Cheat-Seeking Missles

Thursday, July 05, 2007

"Libby Motion" For Convicted Terrorist Bankroller

President Bush's pardon of Scooter Libby was, at one level, an end-run around controversial federal sentencing guidelines. Defense lawyers, being who they are, didn't take long to recognize an opening -- and it looks like the first time it's tried will bring even more irony to the already irony-clad Libby case:
The New York Sun reports this morning that an alleged Hamas operative is likely to be among the first criminal defendants to try to capitalize on President Bush’s commutation. Mohammed Salah, 57, is scheduled to be sentenced by a federal judge in Chicago next week on one count of obstruction of justice. Prosecutors are seeking 22 years under the federal sentencing guidelines.

Said Salah’s lawyer Michael Deutsch, who’s seeking a sentence of probation: “What the president said about Mr. Libby applies in spades to the case of Mohammed Salah.We’ll definitely be bringing it up to the judge.

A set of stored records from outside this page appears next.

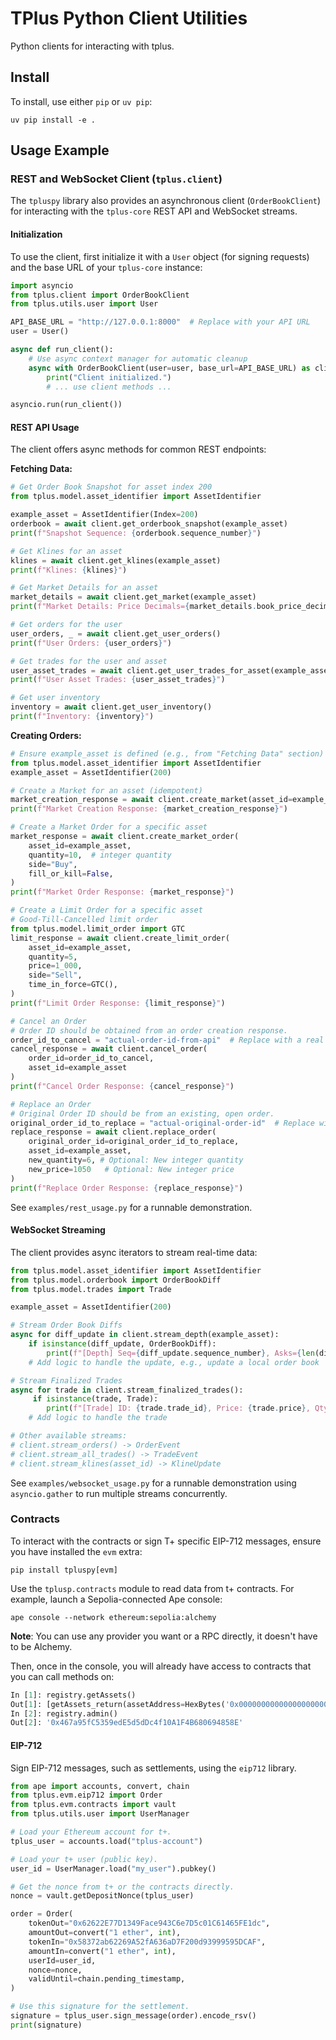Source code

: # TPlus Python Client Utilities

Python clients for interacting with tplus.

## Install

To install, use either `pip` or `uv pip`:

```shell
uv pip install -e .
```

## Usage Example

### REST and WebSocket Client (`tplus.client`)

The `tpluspy` library also provides an asynchronous client (`OrderBookClient`) for interacting with the `tplus-core` REST API and WebSocket streams.

#### Initialization

To use the client, first initialize it with a `User` object (for signing requests) and the base URL of your `tplus-core` instance:

```python
import asyncio
from tplus.client import OrderBookClient
from tplus.utils.user import User

API_BASE_URL = "http://127.0.0.1:8000"  # Replace with your API URL
user = User()

async def run_client():
    # Use async context manager for automatic cleanup
    async with OrderBookClient(user=user, base_url=API_BASE_URL) as client:
        print("Client initialized.")
        # ... use client methods ...

asyncio.run(run_client())
```

#### REST API Usage

The client offers async methods for common REST endpoints:

**Fetching Data:**

```python
# Get Order Book Snapshot for asset index 200
from tplus.model.asset_identifier import AssetIdentifier

example_asset = AssetIdentifier(Index=200)
orderbook = await client.get_orderbook_snapshot(example_asset)
print(f"Snapshot Sequence: {orderbook.sequence_number}")

# Get Klines for an asset
klines = await client.get_klines(example_asset)
print(f"Klines: {klines}")

# Get Market Details for an asset
market_details = await client.get_market(example_asset)
print(f"Market Details: Price Decimals={market_details.book_price_decimals}, Quantity Decimals={market_details.book_quantity_decimals}")

# Get orders for the user
user_orders, _ = await client.get_user_orders()
print(f"User Orders: {user_orders}")

# Get trades for the user and asset
user_asset_trades = await client.get_user_trades_for_asset(example_asset)
print(f"User Asset Trades: {user_asset_trades}")

# Get user inventory
inventory = await client.get_user_inventory()
print(f"Inventory: {inventory}")
```

**Creating Orders:**

```python
# Ensure example_asset is defined (e.g., from "Fetching Data" section)
from tplus.model.asset_identifier import AssetIdentifier
example_asset = AssetIdentifier(200)

# Create a Market for an asset (idempotent)
market_creation_response = await client.create_market(asset_id=example_asset)
print(f"Market Creation Response: {market_creation_response}")

# Create a Market Order for a specific asset
market_response = await client.create_market_order(
    asset_id=example_asset,
    quantity=10,  # integer quantity
    side="Buy",
    fill_or_kill=False,
)
print(f"Market Order Response: {market_response}")

# Create a Limit Order for a specific asset
# Good-Till-Cancelled limit order
from tplus.model.limit_order import GTC
limit_response = await client.create_limit_order(
    asset_id=example_asset,
    quantity=5,
    price=1_000,
    side="Sell",
    time_in_force=GTC(),
)
print(f"Limit Order Response: {limit_response}")

# Cancel an Order
# Order ID should be obtained from an order creation response.
order_id_to_cancel = "actual-order-id-from-api"  # Replace with a real order ID
cancel_response = await client.cancel_order(
    order_id=order_id_to_cancel,
    asset_id=example_asset
)
print(f"Cancel Order Response: {cancel_response}")

# Replace an Order
# Original Order ID should be from an existing, open order.
original_order_id_to_replace = "actual-original-order-id"  # Replace with a real order ID
replace_response = await client.replace_order(
    original_order_id=original_order_id_to_replace,
    asset_id=example_asset,
    new_quantity=6, # Optional: New integer quantity
    new_price=1050   # Optional: New integer price
)
print(f"Replace Order Response: {replace_response}")
```

See `examples/rest_usage.py` for a runnable demonstration.

#### WebSocket Streaming

The client provides async iterators to stream real-time data:

```python
from tplus.model.asset_identifier import AssetIdentifier
from tplus.model.orderbook import OrderBookDiff
from tplus.model.trades import Trade

example_asset = AssetIdentifier(200)

# Stream Order Book Diffs
async for diff_update in client.stream_depth(example_asset):
    if isinstance(diff_update, OrderBookDiff):
        print(f"[Depth] Seq={diff_update.sequence_number}, Asks={len(diff_update.asks)}, Bids={len(diff_update.bids)}")
    # Add logic to handle the update, e.g., update a local order book

# Stream Finalized Trades
async for trade in client.stream_finalized_trades():
     if isinstance(trade, Trade):
        print(f"[Trade] ID: {trade.trade_id}, Price: {trade.price}, Qty: {trade.quantity}")
    # Add logic to handle the trade

# Other available streams:
# client.stream_orders() -> OrderEvent
# client.stream_all_trades() -> TradeEvent
# client.stream_klines(asset_id) -> KlineUpdate
```

See `examples/websocket_usage.py` for a runnable demonstration using `asyncio.gather` to run multiple streams concurrently.

### Contracts

To interact with the contracts or sign T+ specific EIP-712 messages, ensure you have installed the `evm` extra:

```shell
pip install tpluspy[evm]
```

Use the `tplusp.contracts` module to read data from t+ contracts.
For example, launch a Sepolia-connected Ape console:

```shell
ape console --network ethereum:sepolia:alchemy
```

**Note**: You can use any provider you want or a RPC directly, it doesn't have to be Alchemy.

Then, once in the console, you will already have access to contracts that you can call methods on:

```python
In [1]: registry.getAssets()
Out[1]: [getAssets_return(assetAddress=HexBytes('0x000000000000000000000000f08a50178dfcde18524640ea6618a1f965821715'), chainId=11155111, maxDeposits=100)]
In [2]: registry.admin()
Out[2]: '0x467a95fC5359edE5d5dDc4f10A1F4B680694858E'
```

#### EIP-712

Sign EIP-712 messages, such as settlements, using the `eip712` library.

```python
from ape import accounts, convert, chain
from tplus.evm.eip712 import Order
from tplus.evm.contracts import vault
from tplus.utils.user import UserManager

# Load your Ethereum account for t+.
tplus_user = accounts.load("tplus-account")

# Load your t+ user (public key).
user_id = UserManager.load("my_user").pubkey()

# Get the nonce from t+ or the contracts directly.
nonce = vault.getDepositNonce(tplus_user)

order = Order(
    tokenOut="0x62622E77D1349Face943C6e7D5c01C61465FE1dc",
    amountOut=convert("1 ether", int),
    tokenIn="0x58372ab62269A52fA636aD7F200d93999595DCAF",
    amountIn=convert("1 ether", int),
    userId=user_id,
    nonce=nonce,
    validUntil=chain.pending_timestamp,
)

# Use this signature for the settlement.
signature = tplus_user.sign_message(order).encode_rsv()
print(signature)
```
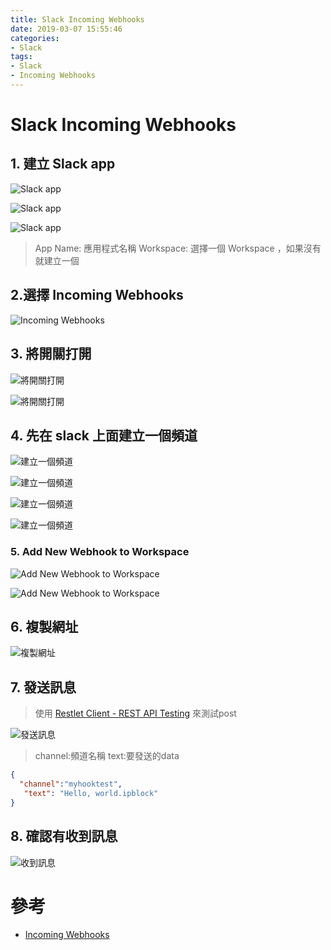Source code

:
 ```yaml
---
title: Slack Incoming Webhooks
date: 2019-03-07 15:55:46
categories:
- Slack
tags:
- Slack
- Incoming Webhooks
---
```

# Slack Incoming Webhooks

## 1. 建立 Slack app

![ Slack app ](https://i.imgur.com/Eff4v91.png)

![Slack app](https://i.imgur.com/KmXrjtJ.png)

![Slack app](https://i.imgur.com/JQ5extf.png)

> App Name: 應用程式名稱
> Workspace: 選擇一個 Workspace ，如果沒有就建立一個

## 2.選擇 Incoming Webhooks

![Incoming Webhooks](https://i.imgur.com/3orCXKV.png)

## 3. 將開關打開

![將開關打開](https://i.imgur.com/3Zb16k7.png)

![將開關打開](https://i.imgur.com/P5DQmEu.png)

## 4. 先在 slack 上面建立一個頻道

![建立一個頻道](https://i.imgur.com/z1RrkOP.png)

![建立一個頻道](https://i.imgur.com/Eycl1uJ.png)

![建立一個頻道](https://i.imgur.com/OW8GBXE.png)

![建立一個頻道](https://i.imgur.com/7E0dji9.png)

### 5. Add New Webhook to Workspace

![Add New Webhook to Workspace](https://i.imgur.com/3Mntuo1.png)

![Add New Webhook to Workspace](https://i.imgur.com/qP7F4pb.png)

## 6. 複製網址

![複製網址](https://i.imgur.com/s3jRDZY.png)

## 7. 發送訊息

>使用 [Restlet Client - REST API Testing](https://chrome.google.com/webstore/detail/restlet-client-rest-api-t/aejoelaoggembcahagimdiliamlcdmfm) 來測試post

![發送訊息](https://i.imgur.com/AqRyHPU.png)

>channel:頻道名稱
>text:要發送的data

```json
{
  "channel":"myhooktest",
   "text": "Hello, world.ipblock"
}
```

## 8. 確認有收到訊息

![收到訊息](https://i.imgur.com/NGe3FxW.png)

# 參考
* [Incoming Webhooks](https://api.slack.com/incoming-webhooks)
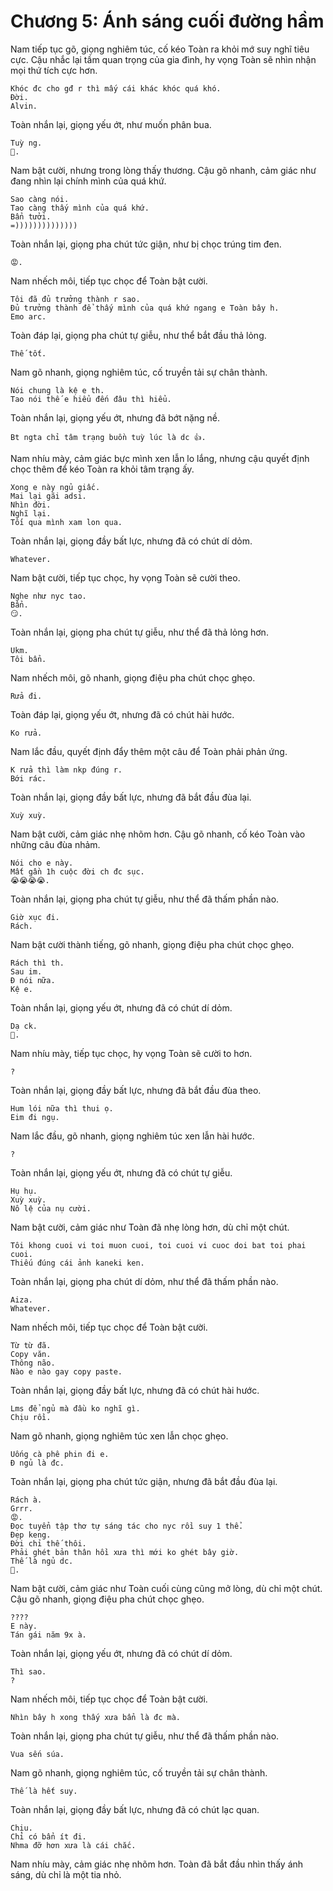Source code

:# Chương 5: Ánh sáng cuối đường hầm

Nam tiếp tục gõ, giọng nghiêm túc, cố kéo Toàn ra khỏi mớ suy nghĩ tiêu cực. Cậu nhắc lại tầm quan trọng của gia đình, hy vọng Toàn sẽ nhìn nhận mọi thứ tích cực hơn.

```
Khóc đc cho gđ r thì mấy cái khác khóc quá khó.
Đời.
Alvin.
```

Toàn nhắn lại, giọng yếu ớt, như muốn phân bua.

```
Tuỳ ng.
💸.
```

Nam bật cười, nhưng trong lòng thấy thương. Cậu gõ nhanh, cảm giác như đang nhìn lại chính mình của quá khứ.

```
Sao càng nói.
Tao càng thấy mình của quá khứ.
Bẩn tưởi.
=))))))))))))))
```

Toàn nhắn lại, giọng pha chút tức giận, như bị chọc trúng tim đen.

```
😡.
```

Nam nhếch môi, tiếp tục chọc để Toàn bật cười.

```
Tôi đã đủ trưởng thành r sao.
Đủ trưởng thành để thấy mình của quá khứ ngang e Toàn bây h.
Emo arc.
```

Toàn đáp lại, giọng pha chút tự giễu, như thể bắt đầu thả lỏng.

```
Thế tốt.
```

Nam gõ nhanh, giọng nghiêm túc, cố truyền tải sự chân thành.

```
Nói chung là kệ e th.
Tao nói thế e hiểu đến đâu thì hiểu.
```

Toàn nhắn lại, giọng yếu ớt, nhưng đã bớt nặng nề.

```
Bt ngta chỉ tâm trạng buồn tuỳ lúc là dc 👍.
```

Nam nhíu mày, cảm giác bực mình xen lẫn lo lắng, nhưng cậu quyết định chọc thêm để kéo Toàn ra khỏi tâm trạng ấy.

```
Xong e này ngủ giấc.
Mai lại gãi adsi.
Nhìn đời.
Nghĩ lại.
Tối qua mình xam lon qua.
```

Toàn nhắn lại, giọng đầy bất lực, nhưng đã có chút dí dỏm.

```
Whatever.
```

Nam bật cười, tiếp tục chọc, hy vọng Toàn sẽ cười theo.

```
Nghe như nyc tao.
Bẩn.
😏.
```

Toàn nhắn lại, giọng pha chút tự giễu, như thể đã thả lỏng hơn.

```
Ukm.
Tôi bẩn.
```

Nam nhếch môi, gõ nhanh, giọng điệu pha chút chọc ghẹo.

```
Rửa đi.
```

Toàn đáp lại, giọng yếu ớt, nhưng đã có chút hài hước.

```
Ko rửa.
```

Nam lắc đầu, quyết định đẩy thêm một câu để Toàn phải phản ứng.

```
K rửa thì làm nkp đúng r.
Bới rác.
```

Toàn nhắn lại, giọng đầy bất lực, nhưng đã bắt đầu đùa lại.

```
Xuỳ xuỳ.
```

Nam bật cười, cảm giác nhẹ nhõm hơn. Cậu gõ nhanh, cố kéo Toàn vào những câu đùa nhảm.

```
Nói cho e này.
Mất gần 1h cuộc đời ch đc sục.
😭😭😭😭.
```

Toàn nhắn lại, giọng pha chút tự giễu, như thể đã thấm phần nào.

```
Giờ xục đi.
Rách.
```

Nam bật cười thành tiếng, gõ nhanh, giọng điệu pha chút chọc ghẹo.

```
Rách thì th.
Sau im.
Đ nói nữa.
Kệ e.
```

Toàn nhắn lại, giọng yếu ớt, nhưng đã có chút dí dỏm.

```
Dạ ck.
💸.
```

Nam nhíu mày, tiếp tục chọc, hy vọng Toàn sẽ cười to hơn.

```
?
```

Toàn nhắn lại, giọng đầy bất lực, nhưng đã bắt đầu đùa theo.

```
Hum lói nữa thì thui ọ.
Eim đi ngụ.
```

Nam lắc đầu, gõ nhanh, giọng nghiêm túc xen lẫn hài hước.

```
?
```

Toàn nhắn lại, giọng yếu ớt, nhưng đã có chút tự giễu.

```
Hụ hụ.
Xuỳ xuỳ.
Nô lệ của nụ cười.
```

Nam bật cười, cảm giác như Toàn đã nhẹ lòng hơn, dù chỉ một chút.

```
Tôi khong cuoi vi toi muon cuoi, toi cuoi vi cuoc doi bat toi phai cuoi.
Thiếu đúng cái ảnh kaneki ken.
```

Toàn nhắn lại, giọng pha chút dí dỏm, như thể đã thấm phần nào.

```
Aiza.
Whatever.
```

Nam nhếch môi, tiếp tục chọc để Toàn bật cười.

```
Từ từ đã.
Copy văn.
Thông não.
Nào e nào gay copy paste.
```

Toàn nhắn lại, giọng đầy bất lực, nhưng đã có chút hài hước.

```
Lms để ngủ mà đầu ko nghĩ gì.
Chịu rồi.
```

Nam gõ nhanh, giọng nghiêm túc xen lẫn chọc ghẹo.

```
Uống cà phê phin đi e.
Đ ngủ là đc.
```

Toàn nhắn lại, giọng pha chút tức giận, nhưng đã bắt đầu đùa lại.

```
Rách à.
Grrr.
😡.
Đọc tuyển tập thơ tự sáng tác cho nyc rồi suy 1 thể.
Đẹp keng.
Đời chỉ thế thôi.
Phải ghét bản thân hồi xưa thì mới ko ghét bây giờ.
Thế là ngủ dc.
💸.
```

Nam bật cười, cảm giác như Toàn cuối cùng cũng mở lòng, dù chỉ một chút. Cậu gõ nhanh, giọng điệu pha chút chọc ghẹo.

```
????
E này.
Tán gái năm 9x à.
```

Toàn nhắn lại, giọng yếu ớt, nhưng đã có chút dí dỏm.

```
Thì sao.
?
```

Nam nhếch môi, tiếp tục chọc để Toàn bật cười.

```
Nhìn bây h xong thấy xưa bẩn là đc mà.
```

Toàn nhắn lại, giọng pha chút tự giễu, như thể đã thấm phần nào.

```
Vua sến súa.
```

Nam gõ nhanh, giọng nghiêm túc, cố truyền tải sự chân thành.

```
Thế là hết suy.
```

Toàn nhắn lại, giọng đầy bất lực, nhưng đã có chút lạc quan.

```
Chịu.
Chỉ có bẩn ít đi.
Nhma đỡ hơn xưa là cái chắc.
```

Nam nhíu mày, cảm giác nhẹ nhõm hơn. Toàn đã bắt đầu nhìn thấy ánh sáng, dù chỉ là một tia nhỏ.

It’s going to be a real test, a first early test of whether we’re a nation of laws or a nation of men.” (WSJ Law Blog)
I fail to see anything in Salah's case about dedicated service to the U.S. government; instead I see a man who gave money to Hamas. I don't think Salah deserves 22 years, but that's more a comment on the problems with the federal sentencing guidelines than it is about Salah's case.

It would be a shame to use Libby to get probation for a funder of a terrorist organization. The courts need to give better direction on the guidelines or overturn them so we can start over -- if they don't, we'll see a slew of very bad "Libby motions."